In the records, find each line where "velocity" occurs, and copy it.

Stored dataset items
******
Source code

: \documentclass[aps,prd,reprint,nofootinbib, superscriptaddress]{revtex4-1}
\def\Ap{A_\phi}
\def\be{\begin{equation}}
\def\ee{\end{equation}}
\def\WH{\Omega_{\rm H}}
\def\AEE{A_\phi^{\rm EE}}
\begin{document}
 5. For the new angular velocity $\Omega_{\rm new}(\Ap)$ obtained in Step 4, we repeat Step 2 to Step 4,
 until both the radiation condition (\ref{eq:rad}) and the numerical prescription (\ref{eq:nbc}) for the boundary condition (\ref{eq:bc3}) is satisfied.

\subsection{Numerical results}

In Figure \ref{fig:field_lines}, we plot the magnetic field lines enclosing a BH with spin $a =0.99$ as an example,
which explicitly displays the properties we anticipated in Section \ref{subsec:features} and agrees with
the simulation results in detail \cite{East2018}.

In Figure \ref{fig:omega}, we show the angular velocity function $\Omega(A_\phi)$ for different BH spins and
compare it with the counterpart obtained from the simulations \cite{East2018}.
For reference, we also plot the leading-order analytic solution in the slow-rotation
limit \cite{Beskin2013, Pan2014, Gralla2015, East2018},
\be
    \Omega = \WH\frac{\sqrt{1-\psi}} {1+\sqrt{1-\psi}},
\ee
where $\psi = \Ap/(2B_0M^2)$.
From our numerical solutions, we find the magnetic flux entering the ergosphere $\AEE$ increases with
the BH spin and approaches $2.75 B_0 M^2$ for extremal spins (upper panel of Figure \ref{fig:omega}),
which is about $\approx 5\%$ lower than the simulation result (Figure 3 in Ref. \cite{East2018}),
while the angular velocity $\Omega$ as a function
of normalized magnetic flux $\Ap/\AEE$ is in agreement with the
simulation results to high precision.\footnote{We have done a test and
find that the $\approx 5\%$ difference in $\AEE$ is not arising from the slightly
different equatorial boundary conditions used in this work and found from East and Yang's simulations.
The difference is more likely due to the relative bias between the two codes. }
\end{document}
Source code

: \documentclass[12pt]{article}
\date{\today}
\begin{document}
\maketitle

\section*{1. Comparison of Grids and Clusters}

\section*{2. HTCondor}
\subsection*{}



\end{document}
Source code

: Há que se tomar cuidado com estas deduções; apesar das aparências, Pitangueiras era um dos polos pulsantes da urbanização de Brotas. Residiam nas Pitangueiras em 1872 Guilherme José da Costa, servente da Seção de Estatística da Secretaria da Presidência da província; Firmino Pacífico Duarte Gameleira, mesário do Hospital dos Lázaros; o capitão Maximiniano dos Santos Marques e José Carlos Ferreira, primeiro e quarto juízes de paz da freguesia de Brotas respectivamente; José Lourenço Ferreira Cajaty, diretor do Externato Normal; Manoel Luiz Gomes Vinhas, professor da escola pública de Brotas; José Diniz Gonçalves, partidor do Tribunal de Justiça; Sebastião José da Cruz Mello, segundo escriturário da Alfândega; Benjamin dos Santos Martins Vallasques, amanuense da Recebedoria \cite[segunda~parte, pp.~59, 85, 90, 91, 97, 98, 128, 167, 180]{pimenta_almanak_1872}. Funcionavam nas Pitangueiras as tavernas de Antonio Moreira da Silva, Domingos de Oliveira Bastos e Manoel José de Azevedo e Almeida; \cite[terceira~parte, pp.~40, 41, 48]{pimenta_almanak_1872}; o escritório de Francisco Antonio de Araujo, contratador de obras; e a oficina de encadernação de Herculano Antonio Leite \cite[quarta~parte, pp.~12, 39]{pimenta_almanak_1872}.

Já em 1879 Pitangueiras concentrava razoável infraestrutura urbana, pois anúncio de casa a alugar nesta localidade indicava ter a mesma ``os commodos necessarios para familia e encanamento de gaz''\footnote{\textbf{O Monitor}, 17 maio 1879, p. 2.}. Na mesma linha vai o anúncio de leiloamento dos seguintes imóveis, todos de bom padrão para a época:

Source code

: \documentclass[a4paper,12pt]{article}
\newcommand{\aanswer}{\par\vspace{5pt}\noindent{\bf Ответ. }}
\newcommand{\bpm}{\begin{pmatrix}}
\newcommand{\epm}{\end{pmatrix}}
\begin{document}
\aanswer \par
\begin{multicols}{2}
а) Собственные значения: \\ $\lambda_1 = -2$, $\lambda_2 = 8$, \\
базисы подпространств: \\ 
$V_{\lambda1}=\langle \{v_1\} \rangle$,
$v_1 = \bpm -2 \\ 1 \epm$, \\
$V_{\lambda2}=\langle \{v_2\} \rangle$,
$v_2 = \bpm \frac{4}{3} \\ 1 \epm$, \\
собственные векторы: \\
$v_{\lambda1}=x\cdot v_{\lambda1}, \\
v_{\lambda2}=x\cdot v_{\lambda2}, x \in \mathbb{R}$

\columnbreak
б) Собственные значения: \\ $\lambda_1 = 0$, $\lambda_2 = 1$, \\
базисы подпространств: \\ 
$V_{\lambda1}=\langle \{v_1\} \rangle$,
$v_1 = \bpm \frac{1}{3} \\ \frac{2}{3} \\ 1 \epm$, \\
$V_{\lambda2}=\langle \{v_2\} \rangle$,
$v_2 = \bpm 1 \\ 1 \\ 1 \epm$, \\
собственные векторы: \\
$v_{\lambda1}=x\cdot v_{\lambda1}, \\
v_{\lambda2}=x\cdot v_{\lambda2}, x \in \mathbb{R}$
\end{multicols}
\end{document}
******
◆ **ANSWER TO THIS PROBLEM**
 5. For the new angular velocity $\Omega_{\rm new}(\Ap)$ obtained in Step 4, we repeat Step 2 to Step 4,
In Figure \ref{fig:omega}, we show the angular velocity function $\Omega(A_\phi)$ for different BH spins and
while the angular velocity $\Omega$ as a function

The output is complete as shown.